My mother told me that my grandparents had told her that when they took my aunt Jackie to the school, there was a janitor there—support staff at the schools were usually Black—and he told my grandparents that if anyone harmed my aunt Jackie, she wouldn’t be the only one getting hurt because he carried a knife with him. The cafeteria workers would give Jackie extra treats because she always had to be the last one coming through the line, and they were trying to look out for her, trying to brighten her day in some little way. Those real anecdotes are some of the elements that I included in the novel.

Atmos

How did your family respond to the novel?

Mary

My family has been very supportive and proud. Even in the research process, I was able to bring back so much family history that even my mother and aunt didn’t know (because they were children at the time) and that was able to give them some closure.

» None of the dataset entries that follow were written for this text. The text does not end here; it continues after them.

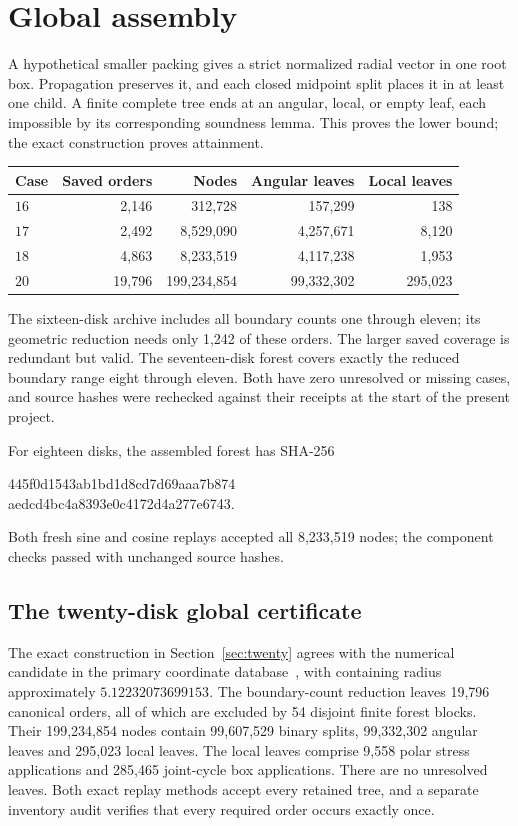 \documentclass[11pt]{amsart}
\theoremstyle{definition}
\theoremstyle{remark}
\begin{document}
\section{Global assembly}\label{sec:assembly}
A hypothetical smaller packing gives a strict normalized radial vector in
one root box. Propagation preserves it, and each closed midpoint split
places it in at least one child. A finite complete tree ends at an angular,
local, or empty leaf, each impossible by its corresponding soundness lemma.
This proves the lower bound; the exact construction proves attainment.

\begin{center}
\begin{tabular}{@{}lrrrr@{}}
\toprule
Case & Saved orders & Nodes & Angular leaves & Local leaves\\
\midrule
$16$ & 2,146 & 312,728 & 157,299 & 138\\
$17$ & 2,492 & 8,529,090 & 4,257,671 & 8,120\\
$18$ & 4,863 & 8,233,519 & 4,117,238 & 1,953\\
$20$ & 19,796 & 199,234,854 & 99,332,302 & 295,023\\
\bottomrule
\end{tabular}
\end{center}
The sixteen-disk archive includes all boundary counts one through eleven;
its geometric reduction needs only 1,242 of these orders. The larger saved
coverage is redundant but valid. The seventeen-disk forest covers exactly
the reduced boundary range eight through eleven. Both have zero unresolved
or missing cases, and source hashes were rechecked against their receipts
at the start of the present project.

For eighteen disks, the assembled forest has SHA-256
\begin{center}\small\ttfamily
445f0d1543ab1bd1d8cd7d69aaa7b874\\
aedcd4bc4a8393e0c4172d4a277e6743.
\end{center}
Both fresh sine and cosine replays accepted all 8,233,519 nodes; the
component checks passed with unchanged source hashes.

\subsection{The twenty-disk global certificate}
The exact construction in Section~\ref{sec:twenty} agrees with the numerical
candidate in the primary coordinate database~\cite{specht}, with containing
radius approximately $5.12232073699153$.
The boundary-count reduction leaves 19,796 canonical orders, all of which
are excluded by 54 disjoint finite forest blocks. Their 199,234,854 nodes
contain 99,607,529 binary splits, 99,332,302 angular leaves and 295,023 local
leaves. The local leaves comprise 9,558 polar stress applications and
285,465 joint-cycle box applications. There are no unresolved leaves.
Both exact replay methods accept every retained tree, and a separate
inventory audit verifies that every required order occurs exactly once.
\end{document}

They’ve also been thrilled to see the pieces of family lore woven into the story, and to see how the wild imagination and love of literature that I’ve had since I was little has developed as I’ve gotten older. They take it as an homage.

Atmos

How did you approach your family’s trauma and the general theme of trauma in this novel?

Mary

I want to be clear: this isn’t a book about trauma on its own. This is a book about healing. The thing I hope people are able to take away from this book is that even when the world is burning, when the world is falling apart, it is still possible to heal. Broken people don’t fix things, and neither do fragmented people. If we want a “livable future” and a healthy planet, I think we also need to look at the things about ourselves that we can heal in the process.

The book is also about the toll it takes to take the world onto your shoulder generation after generation, but that even in the process of doing that, it is still possible to heal. So as much as the novel is about intergenerational trauma, it’s also about intergenerational healing.